[What the task asks] Take the material below and output exactly the run of lines from the one containing "1. 如果您不想立即發佈頁面，請將&#x200B;**[!UICONTROL Enable" down to the one containing "the automatica translation", with both included.

[Data]
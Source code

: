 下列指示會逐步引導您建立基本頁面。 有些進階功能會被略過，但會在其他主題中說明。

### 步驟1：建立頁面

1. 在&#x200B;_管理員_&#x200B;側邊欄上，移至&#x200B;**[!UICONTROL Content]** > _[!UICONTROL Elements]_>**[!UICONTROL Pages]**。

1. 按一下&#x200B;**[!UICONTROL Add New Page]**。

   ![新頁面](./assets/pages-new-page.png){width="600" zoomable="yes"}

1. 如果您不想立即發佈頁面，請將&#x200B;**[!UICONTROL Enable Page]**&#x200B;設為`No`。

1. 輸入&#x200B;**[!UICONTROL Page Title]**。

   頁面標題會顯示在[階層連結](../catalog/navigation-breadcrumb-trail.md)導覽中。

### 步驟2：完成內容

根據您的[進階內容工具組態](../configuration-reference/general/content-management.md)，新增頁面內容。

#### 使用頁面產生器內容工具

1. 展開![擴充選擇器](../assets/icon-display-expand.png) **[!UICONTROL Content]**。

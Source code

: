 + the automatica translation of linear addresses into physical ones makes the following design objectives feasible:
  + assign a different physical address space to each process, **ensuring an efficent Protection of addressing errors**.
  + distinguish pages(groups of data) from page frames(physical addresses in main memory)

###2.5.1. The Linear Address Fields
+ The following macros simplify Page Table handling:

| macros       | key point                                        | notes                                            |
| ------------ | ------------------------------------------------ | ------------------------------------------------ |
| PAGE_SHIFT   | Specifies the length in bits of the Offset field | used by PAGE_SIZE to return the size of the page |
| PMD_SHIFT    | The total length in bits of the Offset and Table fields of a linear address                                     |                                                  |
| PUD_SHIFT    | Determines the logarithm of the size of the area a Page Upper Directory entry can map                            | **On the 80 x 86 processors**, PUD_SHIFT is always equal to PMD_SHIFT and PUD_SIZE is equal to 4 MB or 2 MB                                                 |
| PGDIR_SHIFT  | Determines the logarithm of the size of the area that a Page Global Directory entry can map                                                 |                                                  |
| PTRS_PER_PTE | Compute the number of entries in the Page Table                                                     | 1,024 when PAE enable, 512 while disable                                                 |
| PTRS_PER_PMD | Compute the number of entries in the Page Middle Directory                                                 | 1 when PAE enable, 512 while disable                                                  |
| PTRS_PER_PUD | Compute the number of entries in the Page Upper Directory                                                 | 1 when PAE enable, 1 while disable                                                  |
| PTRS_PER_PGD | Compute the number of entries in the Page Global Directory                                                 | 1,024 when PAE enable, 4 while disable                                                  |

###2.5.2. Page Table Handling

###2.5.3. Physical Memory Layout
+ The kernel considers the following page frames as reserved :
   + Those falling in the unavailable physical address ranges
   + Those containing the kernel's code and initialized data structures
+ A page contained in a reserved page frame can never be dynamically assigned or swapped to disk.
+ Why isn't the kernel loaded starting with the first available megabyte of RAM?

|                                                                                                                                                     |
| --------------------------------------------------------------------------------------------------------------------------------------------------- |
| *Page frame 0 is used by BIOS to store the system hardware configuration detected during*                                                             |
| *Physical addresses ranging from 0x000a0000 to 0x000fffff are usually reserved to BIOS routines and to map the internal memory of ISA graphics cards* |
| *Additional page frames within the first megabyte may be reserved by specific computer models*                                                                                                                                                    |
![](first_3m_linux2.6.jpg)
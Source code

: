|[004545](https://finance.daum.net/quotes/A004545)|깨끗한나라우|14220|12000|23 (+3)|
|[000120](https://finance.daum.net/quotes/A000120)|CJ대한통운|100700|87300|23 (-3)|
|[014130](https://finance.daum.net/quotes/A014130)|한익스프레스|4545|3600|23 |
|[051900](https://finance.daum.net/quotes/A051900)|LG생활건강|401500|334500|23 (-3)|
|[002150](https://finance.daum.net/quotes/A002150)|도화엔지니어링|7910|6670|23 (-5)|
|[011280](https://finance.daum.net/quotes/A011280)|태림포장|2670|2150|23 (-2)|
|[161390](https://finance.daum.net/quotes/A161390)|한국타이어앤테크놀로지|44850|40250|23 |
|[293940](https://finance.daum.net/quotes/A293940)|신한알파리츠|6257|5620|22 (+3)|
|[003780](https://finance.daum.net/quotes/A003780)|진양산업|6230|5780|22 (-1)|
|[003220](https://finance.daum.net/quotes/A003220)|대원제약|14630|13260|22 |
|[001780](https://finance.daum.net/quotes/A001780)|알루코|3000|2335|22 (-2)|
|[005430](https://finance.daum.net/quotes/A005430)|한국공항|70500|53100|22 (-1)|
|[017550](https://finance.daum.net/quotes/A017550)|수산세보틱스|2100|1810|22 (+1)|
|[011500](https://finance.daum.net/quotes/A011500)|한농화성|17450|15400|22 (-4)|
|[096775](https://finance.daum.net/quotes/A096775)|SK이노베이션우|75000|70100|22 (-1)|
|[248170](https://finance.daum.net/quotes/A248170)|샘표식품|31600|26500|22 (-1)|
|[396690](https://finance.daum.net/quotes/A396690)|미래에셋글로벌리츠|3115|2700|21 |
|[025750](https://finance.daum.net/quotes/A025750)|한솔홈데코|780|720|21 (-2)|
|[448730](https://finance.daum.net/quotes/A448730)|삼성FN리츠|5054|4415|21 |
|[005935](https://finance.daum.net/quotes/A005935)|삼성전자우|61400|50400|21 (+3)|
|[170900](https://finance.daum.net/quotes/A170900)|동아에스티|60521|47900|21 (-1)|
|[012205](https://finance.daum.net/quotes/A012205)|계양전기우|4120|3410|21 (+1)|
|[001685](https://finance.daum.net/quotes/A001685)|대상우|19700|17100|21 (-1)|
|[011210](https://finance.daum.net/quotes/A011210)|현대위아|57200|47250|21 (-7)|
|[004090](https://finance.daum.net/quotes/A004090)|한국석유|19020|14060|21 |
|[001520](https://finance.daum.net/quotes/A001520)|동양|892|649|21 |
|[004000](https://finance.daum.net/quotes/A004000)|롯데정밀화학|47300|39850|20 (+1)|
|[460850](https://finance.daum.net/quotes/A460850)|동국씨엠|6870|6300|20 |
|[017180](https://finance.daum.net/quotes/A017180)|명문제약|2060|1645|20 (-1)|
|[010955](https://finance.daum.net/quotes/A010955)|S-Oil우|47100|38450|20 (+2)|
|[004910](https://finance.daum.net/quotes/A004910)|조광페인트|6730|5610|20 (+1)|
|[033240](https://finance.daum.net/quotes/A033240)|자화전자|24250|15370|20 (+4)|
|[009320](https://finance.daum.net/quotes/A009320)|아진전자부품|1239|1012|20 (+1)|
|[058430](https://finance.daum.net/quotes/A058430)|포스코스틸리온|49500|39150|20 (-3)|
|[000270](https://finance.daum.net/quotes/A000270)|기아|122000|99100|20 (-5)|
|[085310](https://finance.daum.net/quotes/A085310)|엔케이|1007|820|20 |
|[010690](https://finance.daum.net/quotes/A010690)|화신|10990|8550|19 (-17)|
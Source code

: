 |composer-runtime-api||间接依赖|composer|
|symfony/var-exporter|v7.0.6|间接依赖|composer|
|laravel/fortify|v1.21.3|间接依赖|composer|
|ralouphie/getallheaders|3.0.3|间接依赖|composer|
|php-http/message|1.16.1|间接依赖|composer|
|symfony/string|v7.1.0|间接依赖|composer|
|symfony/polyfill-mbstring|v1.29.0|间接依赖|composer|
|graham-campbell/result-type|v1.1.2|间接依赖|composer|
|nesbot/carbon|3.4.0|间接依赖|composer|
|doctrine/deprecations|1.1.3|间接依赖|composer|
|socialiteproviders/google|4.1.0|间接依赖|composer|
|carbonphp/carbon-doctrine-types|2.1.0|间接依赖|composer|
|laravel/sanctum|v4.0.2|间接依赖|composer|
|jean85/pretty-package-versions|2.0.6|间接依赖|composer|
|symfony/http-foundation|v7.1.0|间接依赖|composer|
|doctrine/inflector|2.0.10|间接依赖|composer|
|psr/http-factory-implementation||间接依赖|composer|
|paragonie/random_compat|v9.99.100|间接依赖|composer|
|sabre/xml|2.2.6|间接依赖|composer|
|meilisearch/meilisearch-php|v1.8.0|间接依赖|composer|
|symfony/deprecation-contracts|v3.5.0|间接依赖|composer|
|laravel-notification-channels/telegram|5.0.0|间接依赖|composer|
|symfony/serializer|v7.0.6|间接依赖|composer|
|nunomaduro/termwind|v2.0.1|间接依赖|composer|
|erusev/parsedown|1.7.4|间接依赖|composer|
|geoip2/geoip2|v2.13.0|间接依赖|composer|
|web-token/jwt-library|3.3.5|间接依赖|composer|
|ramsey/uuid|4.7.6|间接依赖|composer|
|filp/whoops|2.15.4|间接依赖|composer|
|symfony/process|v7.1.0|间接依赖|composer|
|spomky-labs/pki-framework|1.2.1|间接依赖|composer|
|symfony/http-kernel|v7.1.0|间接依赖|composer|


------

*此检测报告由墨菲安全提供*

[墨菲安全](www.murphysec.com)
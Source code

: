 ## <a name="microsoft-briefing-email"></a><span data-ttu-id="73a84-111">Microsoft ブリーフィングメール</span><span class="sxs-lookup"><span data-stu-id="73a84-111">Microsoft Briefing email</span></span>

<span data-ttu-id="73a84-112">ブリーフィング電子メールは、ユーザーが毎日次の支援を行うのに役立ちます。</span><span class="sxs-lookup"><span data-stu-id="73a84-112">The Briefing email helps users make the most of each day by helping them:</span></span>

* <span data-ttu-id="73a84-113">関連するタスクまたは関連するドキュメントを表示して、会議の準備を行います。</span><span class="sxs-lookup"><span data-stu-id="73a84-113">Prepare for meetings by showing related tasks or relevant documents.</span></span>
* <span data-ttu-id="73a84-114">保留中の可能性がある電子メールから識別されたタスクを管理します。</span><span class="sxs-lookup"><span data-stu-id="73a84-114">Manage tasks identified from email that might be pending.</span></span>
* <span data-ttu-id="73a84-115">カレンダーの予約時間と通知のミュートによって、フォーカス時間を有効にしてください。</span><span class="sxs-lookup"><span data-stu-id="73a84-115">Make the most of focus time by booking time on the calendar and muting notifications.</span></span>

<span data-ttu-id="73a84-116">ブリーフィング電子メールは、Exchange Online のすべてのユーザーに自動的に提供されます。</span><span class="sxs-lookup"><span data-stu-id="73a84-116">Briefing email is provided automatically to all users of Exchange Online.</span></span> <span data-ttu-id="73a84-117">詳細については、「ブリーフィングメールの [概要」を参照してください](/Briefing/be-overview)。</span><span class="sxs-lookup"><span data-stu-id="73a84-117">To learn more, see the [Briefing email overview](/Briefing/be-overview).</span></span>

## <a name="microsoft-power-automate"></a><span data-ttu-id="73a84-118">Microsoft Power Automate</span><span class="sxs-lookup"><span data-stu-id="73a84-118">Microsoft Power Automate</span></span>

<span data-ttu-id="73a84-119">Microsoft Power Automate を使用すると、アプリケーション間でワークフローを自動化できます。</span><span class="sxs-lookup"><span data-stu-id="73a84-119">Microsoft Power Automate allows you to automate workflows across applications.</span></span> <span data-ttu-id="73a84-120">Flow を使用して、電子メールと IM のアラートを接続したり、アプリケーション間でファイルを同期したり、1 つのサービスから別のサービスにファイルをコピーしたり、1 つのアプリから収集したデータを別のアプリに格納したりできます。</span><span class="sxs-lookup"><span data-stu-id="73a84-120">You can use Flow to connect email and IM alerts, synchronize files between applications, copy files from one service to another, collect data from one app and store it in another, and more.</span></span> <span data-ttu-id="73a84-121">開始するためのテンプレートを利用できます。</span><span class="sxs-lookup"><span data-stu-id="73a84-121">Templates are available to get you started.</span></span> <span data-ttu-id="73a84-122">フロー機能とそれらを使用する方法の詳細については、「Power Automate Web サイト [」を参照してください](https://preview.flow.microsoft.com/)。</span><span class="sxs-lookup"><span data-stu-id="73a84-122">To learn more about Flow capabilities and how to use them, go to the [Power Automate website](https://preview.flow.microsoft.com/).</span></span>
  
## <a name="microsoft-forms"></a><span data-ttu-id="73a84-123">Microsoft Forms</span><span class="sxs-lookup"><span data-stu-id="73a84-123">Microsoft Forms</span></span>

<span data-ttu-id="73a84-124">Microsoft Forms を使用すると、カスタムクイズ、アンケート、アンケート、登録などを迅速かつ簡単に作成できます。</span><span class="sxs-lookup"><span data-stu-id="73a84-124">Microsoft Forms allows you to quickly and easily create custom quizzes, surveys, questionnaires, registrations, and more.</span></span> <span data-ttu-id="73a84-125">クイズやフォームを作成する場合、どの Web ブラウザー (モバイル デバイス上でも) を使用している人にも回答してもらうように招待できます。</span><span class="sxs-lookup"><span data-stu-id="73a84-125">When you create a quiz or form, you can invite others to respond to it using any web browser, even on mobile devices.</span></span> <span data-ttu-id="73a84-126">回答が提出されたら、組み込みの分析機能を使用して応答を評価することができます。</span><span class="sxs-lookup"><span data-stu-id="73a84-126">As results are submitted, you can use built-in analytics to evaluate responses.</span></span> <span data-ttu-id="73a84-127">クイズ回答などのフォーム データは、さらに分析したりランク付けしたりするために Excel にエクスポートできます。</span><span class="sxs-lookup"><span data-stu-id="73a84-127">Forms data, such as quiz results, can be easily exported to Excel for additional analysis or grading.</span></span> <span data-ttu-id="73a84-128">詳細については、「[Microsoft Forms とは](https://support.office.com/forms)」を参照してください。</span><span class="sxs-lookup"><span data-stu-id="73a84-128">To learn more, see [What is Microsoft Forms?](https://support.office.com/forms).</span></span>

[Solution for this exercise]
1. 如果您不想立即發佈頁面，請將&#x200B;**[!UICONTROL Enable Page]**&#x200B;設為`No`。

1. 輸入&#x200B;**[!UICONTROL Page Title]**。

   頁面標題會顯示在[階層連結](../catalog/navigation-breadcrumb-trail.md)導覽中。

### 步驟2：完成內容

根據您的[進階內容工具組態](../configuration-reference/general/content-management.md)，新增頁面內容。

#### 使用頁面產生器內容工具

1. 展開![擴充選擇器](../assets/icon-display-expand.png) **[!UICONTROL Content]**。

Source code

: + the automatica translation of linear addresses into physical ones makes the following design objectives feasible:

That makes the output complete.